Les déséquilibres menacent toujours selon les banquiers centrauxLes déséquilibres menacent toujours selon les banquiers centraux

PARIS (Reuters) - La persistance des déséquilibres économiques mondiaux, qui pourraient même s'amplifier, oblige le G20 à tout faire pour les réduire, ont estimé vendredi plusieurs responsables de banques centrales réunis à Paris.

La réduction de ces déséquilibres est l'une des priorités de la présidence française du Groupe des Vingt cette année mais les ministres des Finances et banquiers centraux de ses Etats membres ont peiné le mois dernier à faire progresser ce dossier, notamment en raison des résistances de la Chine.
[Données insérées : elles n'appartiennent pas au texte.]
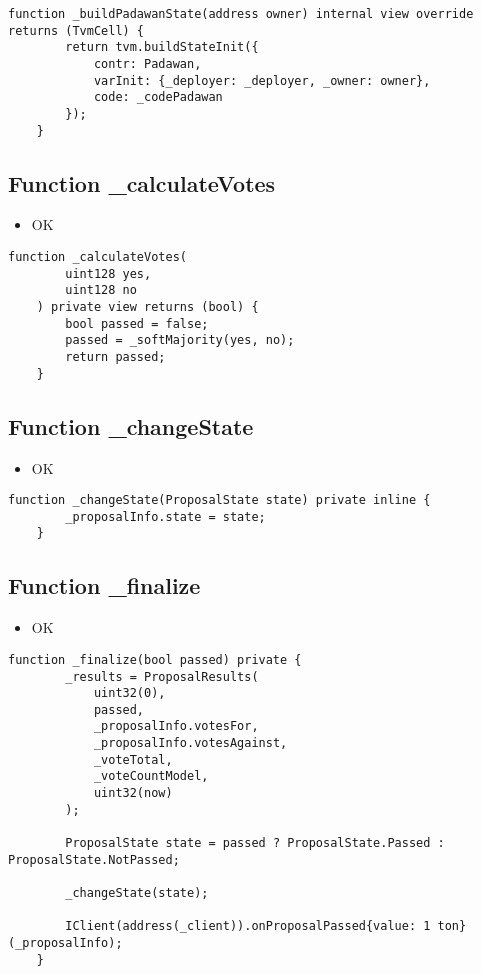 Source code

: \begin{lstlisting}[firstnumber=183]
    function _buildPadawanState(address owner) internal view override returns (TvmCell) {
        return tvm.buildStateInit({
            contr: Padawan,
            varInit: {_deployer: _deployer, _owner: owner},
            code: _codePadawan
        });
    }
\end{lstlisting}

\subsection{Function \_{}calculateVotes}

\begin{itemize}
\item OK
\end{itemize}

\begin{lstlisting}[firstnumber=161]
    function _calculateVotes(
        uint128 yes,
        uint128 no
    ) private view returns (bool) {
        bool passed = false;
        passed = _softMajority(yes, no);
        return passed;
    }
\end{lstlisting}

\subsection{Function \_{}changeState}

\begin{itemize}
\item OK
\end{itemize}

\begin{lstlisting}[firstnumber=179]
    function _changeState(ProposalState state) private inline {
        _proposalInfo.state = state;
    }
\end{lstlisting}

\subsection{Function \_{}finalize}

\begin{itemize}
\item OK
\end{itemize}

\begin{lstlisting}[firstnumber=112]
    function _finalize(bool passed) private {
        _results = ProposalResults(
            uint32(0),
            passed,
            _proposalInfo.votesFor,
            _proposalInfo.votesAgainst,
            _voteTotal,
            _voteCountModel,
            uint32(now)
        );

        ProposalState state = passed ? ProposalState.Passed : ProposalState.NotPassed;

        _changeState(state);

        IClient(address(_client)).onProposalPassed{value: 1 ton} (_proposalInfo);
    }
\end{lstlisting}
Ces déséquilibres se traduisent principalement par d'importants déficits courants dans de nombreux pays avancés et par des excédents courants dans de grands pays émergents, principalement la Chine.
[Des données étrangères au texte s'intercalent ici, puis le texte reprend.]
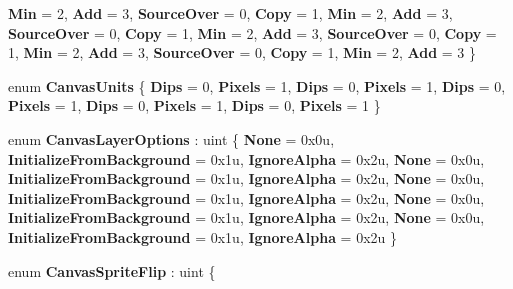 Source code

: \begin{DoxyCompactItemize}
{\bfseries Min} = 2, 
{\bfseries Add} = 3, 
\newline
{\bfseries Source\+Over} = 0, 
{\bfseries Copy} = 1, 
{\bfseries Min} = 2, 
{\bfseries Add} = 3, 
\newline
{\bfseries Source\+Over} = 0, 
{\bfseries Copy} = 1, 
{\bfseries Min} = 2, 
{\bfseries Add} = 3, 
\newline
{\bfseries Source\+Over} = 0, 
{\bfseries Copy} = 1, 
{\bfseries Min} = 2, 
{\bfseries Add} = 3, 
\newline
{\bfseries Source\+Over} = 0, 
{\bfseries Copy} = 1, 
{\bfseries Min} = 2, 
{\bfseries Add} = 3
 \}
\item 
\mbox{\label{namespace_microsoft_1_1_graphics_1_1_canvas_a42a64ab003f060d5bc514b2c0c2f9869}} 
enum {\bfseries Canvas\+Units} \{ \newline
{\bfseries Dips} = 0, 
{\bfseries Pixels} = 1, 
{\bfseries Dips} = 0, 
{\bfseries Pixels} = 1, 
\newline
{\bfseries Dips} = 0, 
{\bfseries Pixels} = 1, 
{\bfseries Dips} = 0, 
{\bfseries Pixels} = 1, 
\newline
{\bfseries Dips} = 0, 
{\bfseries Pixels} = 1
 \}
\item 
\mbox{\label{namespace_microsoft_1_1_graphics_1_1_canvas_a111054cba4b53759d62af260e252fe48}} 
enum {\bfseries Canvas\+Layer\+Options} \+: uint \{ \newline
{\bfseries None} = 0x0u, 
{\bfseries Initialize\+From\+Background} = 0x1u, 
{\bfseries Ignore\+Alpha} = 0x2u, 
{\bfseries None} = 0x0u, 
\newline
{\bfseries Initialize\+From\+Background} = 0x1u, 
{\bfseries Ignore\+Alpha} = 0x2u, 
{\bfseries None} = 0x0u, 
{\bfseries Initialize\+From\+Background} = 0x1u, 
\newline
{\bfseries Ignore\+Alpha} = 0x2u, 
{\bfseries None} = 0x0u, 
{\bfseries Initialize\+From\+Background} = 0x1u, 
{\bfseries Ignore\+Alpha} = 0x2u, 
\newline
{\bfseries None} = 0x0u, 
{\bfseries Initialize\+From\+Background} = 0x1u, 
{\bfseries Ignore\+Alpha} = 0x2u
 \}
\item 
\mbox{\label{namespace_microsoft_1_1_graphics_1_1_canvas_ab01b519fa39176572bedd129db922814}} 
enum {\bfseries Canvas\+Sprite\+Flip} \+: uint \{ \newline

\end{DoxyCompactItemize}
"Les excédents courants sont revenus ou sont en train de revenir à des niveaux d'avant-crise et je crois que cela va s'accentuer en raison du fait que la hausse récente des prix du pétrole pourrait s'accélérer", a dit Axel Weber, le président de la Bundesbank, lors d'un colloque organisé par la Banque de France.

L'envolée des cours du baril et celle de nombreuses autres matières premières, agricoles entre autres, favorise la remontée de l'inflation dans la plupart des pays avancés et émergents.
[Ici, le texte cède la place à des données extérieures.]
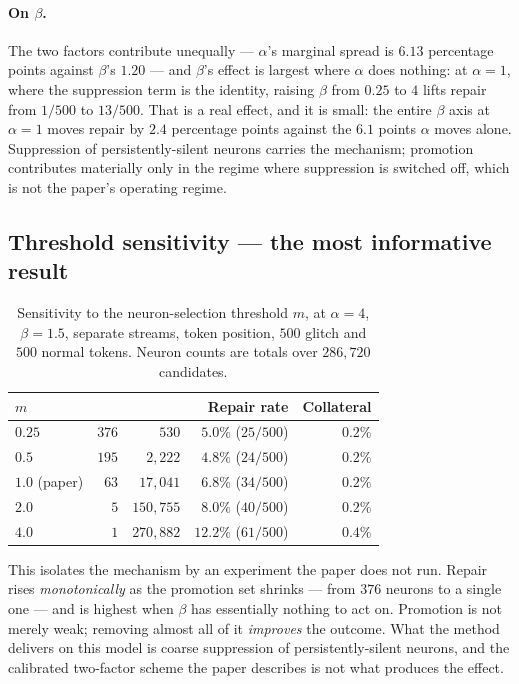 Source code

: \paragraph{On $\beta$.} The two factors contribute unequally --- $\alpha$'s
marginal spread is $6.13$ percentage points against $\beta$'s $1.20$ --- and
$\beta$'s effect is largest where $\alpha$ does nothing: at $\alpha = 1$, where
the suppression term is the identity, raising $\beta$ from $0.25$ to $4$ lifts
repair from $1/500$ to $13/500$. That is a real effect, and it is small: the
entire $\beta$ axis at $\alpha = 1$ moves repair by $2.4$ percentage points
against the $6.1$ points $\alpha$ moves alone. Suppression of persistently-silent
neurons carries the mechanism; promotion contributes materially only in the
regime where suppression is switched off, which is not the paper's operating
regime.

\subsection{Threshold sensitivity --- the most informative result}
\label{sec:msweep}

\begin{table}[h]
\centering
\caption{Sensitivity to the neuron-selection threshold $m$, at $\alpha = 4$,
$\beta = 1.5$, separate streams, token position, $500$ glitch and $500$ normal
tokens. Neuron counts are totals over $286{,}720$ candidates.}
\label{tab:msweep}
\begin{tabular}{lrrrr}
\toprule
$m$ & \Neunup{} & \Neundown{} & Repair rate & Collateral \\
\midrule
$0.25$        & $376$ & $530$       & $5.0\%$ ($25/500$) & $0.2\%$ \\
$0.5$         & $195$ & $2{,}222$   & $4.8\%$ ($24/500$) & $0.2\%$ \\
$1.0$ (paper) & $63$  & $17{,}041$  & $6.8\%$ ($34/500$) & $0.2\%$ \\
$2.0$         & $5$   & $150{,}755$ & $8.0\%$ ($40/500$) & $0.2\%$ \\
$4.0$         & $1$   & $270{,}882$ & $\mathbf{12.2\%}$ ($61/500$) & $0.4\%$ \\
\bottomrule
\end{tabular}
\end{table}

This isolates the mechanism by an experiment the paper does not run. Repair rises
\emph{monotonically} as the promotion set shrinks --- from $376$ neurons to a
single one --- and is highest when $\beta$ has essentially nothing to act on.
Promotion is not merely weak; removing almost all of it \emph{improves} the
outcome. What the method delivers on this model is coarse suppression of
persistently-silent neurons, and the calibrated two-factor scheme the paper
describes is not what produces the effect.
HAUSSE DES TAUX EN AVRIL ?

Jean-Claude Trichet, le président de la Banque centrale européenne, a laissé entendre jeudi que la BCE pourrait remonter ses taux le mois prochain pour prévenir des effets de "second tour", c'est-à-dire la propagation de cette poussée inflationniste à l'ensemble des prix et notamment aux salaires.

Les banquiers centraux, responsables politiques et économistes qui ont participé aux débats de vendredi ont presque tous souligné les risques liés aux déséquilibres macroéconomiques, notamment ceux des balances courantes.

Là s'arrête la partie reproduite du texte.